Le "women in prison" est un sous-genre de films de "femelles en cage" particulièrement prisé dans les années 70. Le réalisateur du prestigieux Silence des Agneaux, Jonathan Demme a débuté par un WIP, Pam Grier en a été l'une des premières stars... Un genre dont aucune des figures imposées - scène de douche, plaisirs lesbiens, crépages de chignons suggestifs - ne nous est épargnée ici, pour notre plus grand bonheur de cinéphage lubrique.
Heureusement la réalisation particulièrement inspirée de Shunya Ito, dont c'est le premier film, aide à transfigurer ce qui aurait dû être un sommet d'obscénité (en gros, un "Ilsa" version japonaise) en trip baroque totalement génial, en allant par exemple puiser dans le théâtre quelques idées scéniques fabuleuses d'inventivité : d'immenses toiles animées en arrière plan dans les moments dramatiques, des décors pivotants qui révèlent la suite de la séquence...

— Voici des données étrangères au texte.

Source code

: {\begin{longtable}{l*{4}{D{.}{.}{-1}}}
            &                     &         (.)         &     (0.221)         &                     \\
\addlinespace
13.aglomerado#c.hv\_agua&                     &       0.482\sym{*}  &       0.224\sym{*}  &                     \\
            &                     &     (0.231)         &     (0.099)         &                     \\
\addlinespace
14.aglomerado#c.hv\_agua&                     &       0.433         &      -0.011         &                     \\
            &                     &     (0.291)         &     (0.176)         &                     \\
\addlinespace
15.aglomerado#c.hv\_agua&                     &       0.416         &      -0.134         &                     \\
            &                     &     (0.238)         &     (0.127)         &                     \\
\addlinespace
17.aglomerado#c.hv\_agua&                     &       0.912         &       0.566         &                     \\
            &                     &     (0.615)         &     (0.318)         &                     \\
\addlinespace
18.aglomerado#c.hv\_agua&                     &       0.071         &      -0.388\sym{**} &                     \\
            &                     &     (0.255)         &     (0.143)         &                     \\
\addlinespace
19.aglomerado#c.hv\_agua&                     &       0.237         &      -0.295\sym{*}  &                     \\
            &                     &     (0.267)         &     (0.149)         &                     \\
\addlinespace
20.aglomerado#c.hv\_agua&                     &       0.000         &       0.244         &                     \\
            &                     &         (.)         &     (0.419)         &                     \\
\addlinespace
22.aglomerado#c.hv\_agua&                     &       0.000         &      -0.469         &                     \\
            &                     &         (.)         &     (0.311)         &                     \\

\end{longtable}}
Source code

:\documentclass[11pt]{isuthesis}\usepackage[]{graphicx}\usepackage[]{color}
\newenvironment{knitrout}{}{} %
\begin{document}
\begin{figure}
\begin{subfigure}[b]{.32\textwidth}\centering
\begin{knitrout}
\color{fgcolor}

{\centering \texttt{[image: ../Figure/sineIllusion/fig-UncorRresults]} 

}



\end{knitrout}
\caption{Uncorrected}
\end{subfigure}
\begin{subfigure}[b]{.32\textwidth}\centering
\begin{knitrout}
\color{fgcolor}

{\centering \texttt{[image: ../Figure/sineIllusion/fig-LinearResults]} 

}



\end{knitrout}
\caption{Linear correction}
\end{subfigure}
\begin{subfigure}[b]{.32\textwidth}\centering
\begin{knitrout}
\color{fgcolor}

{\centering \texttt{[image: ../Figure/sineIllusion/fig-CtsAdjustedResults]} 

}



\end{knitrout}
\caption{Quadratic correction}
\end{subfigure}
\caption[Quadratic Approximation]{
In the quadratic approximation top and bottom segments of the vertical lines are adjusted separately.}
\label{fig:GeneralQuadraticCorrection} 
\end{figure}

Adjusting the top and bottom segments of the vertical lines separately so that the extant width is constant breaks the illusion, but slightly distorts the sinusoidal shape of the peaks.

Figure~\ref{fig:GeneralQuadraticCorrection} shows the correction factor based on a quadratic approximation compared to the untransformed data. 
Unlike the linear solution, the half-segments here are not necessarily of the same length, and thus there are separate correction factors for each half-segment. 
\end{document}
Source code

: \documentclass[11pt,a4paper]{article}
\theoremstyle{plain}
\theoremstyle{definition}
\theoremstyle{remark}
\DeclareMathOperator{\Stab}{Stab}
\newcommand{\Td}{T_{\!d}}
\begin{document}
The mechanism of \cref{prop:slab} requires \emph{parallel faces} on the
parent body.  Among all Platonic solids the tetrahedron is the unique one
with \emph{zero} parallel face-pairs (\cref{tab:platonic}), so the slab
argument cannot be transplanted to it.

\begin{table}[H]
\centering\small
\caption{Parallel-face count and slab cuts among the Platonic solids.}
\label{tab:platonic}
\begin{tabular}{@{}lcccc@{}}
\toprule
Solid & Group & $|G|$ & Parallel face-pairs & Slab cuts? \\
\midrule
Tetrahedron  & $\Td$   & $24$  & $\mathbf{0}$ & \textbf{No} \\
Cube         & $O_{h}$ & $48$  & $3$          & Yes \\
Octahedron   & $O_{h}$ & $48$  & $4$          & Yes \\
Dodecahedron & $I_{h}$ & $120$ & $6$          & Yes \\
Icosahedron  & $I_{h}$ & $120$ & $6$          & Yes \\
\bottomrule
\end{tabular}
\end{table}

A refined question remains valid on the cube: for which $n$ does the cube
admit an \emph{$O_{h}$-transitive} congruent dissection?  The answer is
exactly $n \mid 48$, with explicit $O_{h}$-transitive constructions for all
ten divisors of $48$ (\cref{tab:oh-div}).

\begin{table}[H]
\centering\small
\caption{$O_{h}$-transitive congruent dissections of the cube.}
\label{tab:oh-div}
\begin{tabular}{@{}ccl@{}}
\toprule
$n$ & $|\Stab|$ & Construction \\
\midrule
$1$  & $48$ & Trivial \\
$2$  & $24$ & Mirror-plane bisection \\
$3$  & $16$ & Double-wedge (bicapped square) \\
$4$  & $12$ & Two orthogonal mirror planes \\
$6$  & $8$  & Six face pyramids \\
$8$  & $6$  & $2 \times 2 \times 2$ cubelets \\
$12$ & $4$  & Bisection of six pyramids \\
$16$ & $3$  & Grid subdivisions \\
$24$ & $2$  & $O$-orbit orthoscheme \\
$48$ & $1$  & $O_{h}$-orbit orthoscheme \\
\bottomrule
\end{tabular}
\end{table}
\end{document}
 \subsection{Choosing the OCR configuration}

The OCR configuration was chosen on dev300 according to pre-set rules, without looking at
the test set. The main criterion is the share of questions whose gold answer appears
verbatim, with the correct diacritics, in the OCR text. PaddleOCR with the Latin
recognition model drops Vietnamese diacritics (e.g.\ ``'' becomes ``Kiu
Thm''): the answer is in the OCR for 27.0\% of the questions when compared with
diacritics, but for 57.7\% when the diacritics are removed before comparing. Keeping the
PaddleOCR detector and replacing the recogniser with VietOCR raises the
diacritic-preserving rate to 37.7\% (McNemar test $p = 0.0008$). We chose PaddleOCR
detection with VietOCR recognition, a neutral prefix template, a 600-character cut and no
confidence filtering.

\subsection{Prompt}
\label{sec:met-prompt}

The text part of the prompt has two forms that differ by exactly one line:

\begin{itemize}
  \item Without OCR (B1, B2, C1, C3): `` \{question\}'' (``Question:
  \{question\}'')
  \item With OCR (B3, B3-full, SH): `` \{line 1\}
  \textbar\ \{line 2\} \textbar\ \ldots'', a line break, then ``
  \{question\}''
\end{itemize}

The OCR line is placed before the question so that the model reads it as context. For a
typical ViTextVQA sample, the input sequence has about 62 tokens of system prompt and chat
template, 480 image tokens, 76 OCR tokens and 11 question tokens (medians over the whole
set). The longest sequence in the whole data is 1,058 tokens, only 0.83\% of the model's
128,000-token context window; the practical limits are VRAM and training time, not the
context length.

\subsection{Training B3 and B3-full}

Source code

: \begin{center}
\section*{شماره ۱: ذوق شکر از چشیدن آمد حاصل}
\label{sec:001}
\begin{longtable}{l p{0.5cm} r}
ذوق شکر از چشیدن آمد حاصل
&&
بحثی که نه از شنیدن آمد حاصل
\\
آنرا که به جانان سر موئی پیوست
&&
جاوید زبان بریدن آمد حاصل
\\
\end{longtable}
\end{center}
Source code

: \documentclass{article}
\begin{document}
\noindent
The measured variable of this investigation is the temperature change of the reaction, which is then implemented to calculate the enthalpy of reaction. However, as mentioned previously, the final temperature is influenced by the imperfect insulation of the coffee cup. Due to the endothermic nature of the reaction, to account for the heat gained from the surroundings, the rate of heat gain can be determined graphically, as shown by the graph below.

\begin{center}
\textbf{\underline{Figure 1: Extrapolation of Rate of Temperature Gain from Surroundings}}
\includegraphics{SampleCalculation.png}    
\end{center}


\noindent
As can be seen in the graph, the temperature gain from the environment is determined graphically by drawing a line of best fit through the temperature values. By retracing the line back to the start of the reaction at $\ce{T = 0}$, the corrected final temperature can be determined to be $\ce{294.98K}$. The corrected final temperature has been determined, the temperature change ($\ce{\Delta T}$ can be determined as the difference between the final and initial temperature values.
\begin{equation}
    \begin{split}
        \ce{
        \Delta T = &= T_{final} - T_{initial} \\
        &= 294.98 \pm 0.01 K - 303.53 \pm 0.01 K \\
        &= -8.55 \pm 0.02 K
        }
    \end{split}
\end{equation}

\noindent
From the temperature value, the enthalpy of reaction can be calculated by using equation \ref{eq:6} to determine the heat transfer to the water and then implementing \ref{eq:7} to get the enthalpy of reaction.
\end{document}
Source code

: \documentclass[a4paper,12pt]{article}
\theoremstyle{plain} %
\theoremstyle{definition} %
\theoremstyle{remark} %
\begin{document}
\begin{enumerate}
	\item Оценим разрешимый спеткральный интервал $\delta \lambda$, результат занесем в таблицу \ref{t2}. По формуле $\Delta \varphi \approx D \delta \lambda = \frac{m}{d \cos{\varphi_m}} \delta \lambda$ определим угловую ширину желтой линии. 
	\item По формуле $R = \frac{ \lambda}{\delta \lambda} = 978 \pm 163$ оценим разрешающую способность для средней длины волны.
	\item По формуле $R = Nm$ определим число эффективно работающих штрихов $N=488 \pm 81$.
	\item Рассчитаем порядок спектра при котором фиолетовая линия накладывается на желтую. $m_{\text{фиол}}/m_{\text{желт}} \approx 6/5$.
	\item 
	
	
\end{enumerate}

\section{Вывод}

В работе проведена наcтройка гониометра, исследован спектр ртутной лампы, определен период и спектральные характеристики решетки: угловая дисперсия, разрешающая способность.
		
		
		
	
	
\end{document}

Une fois encore, et elle le prouvera encore dans le magnifique Lady Snowblood, Meiko Kaji confirme que le mot "charisme" a un sens. Elle trimballe sa frimousse perverse et lumineuse avec un aplomb formidable, et réussit à s'imposer sans piper mot pendant tout le film ou presque, face à un casting de prisonnières hystéros et de matons particulièrement retors. Battue, violée, brûlée, Nami/Sasori subit les pires outrages dans la grande tradition des victimes vengeresses, humiliée mais jamais brisée, et prendra sa revanche avec panache et sauvagerie.
Surchargé de symboles censés détourner une censure impitoyable - une fellation forcée par matraque interposée, une castration de la langue (!) - et proche dans ses ambiances baroques et colorées des oeuvres de Mario Bava ou Dario Argento, La Femme Scorpion est assurément un petit chef-d'oeuvre de sadisme ludique à découvrir de toute urgence, même si sa suite, réalisée la même année toujours par Ito, lui est encore supérieure.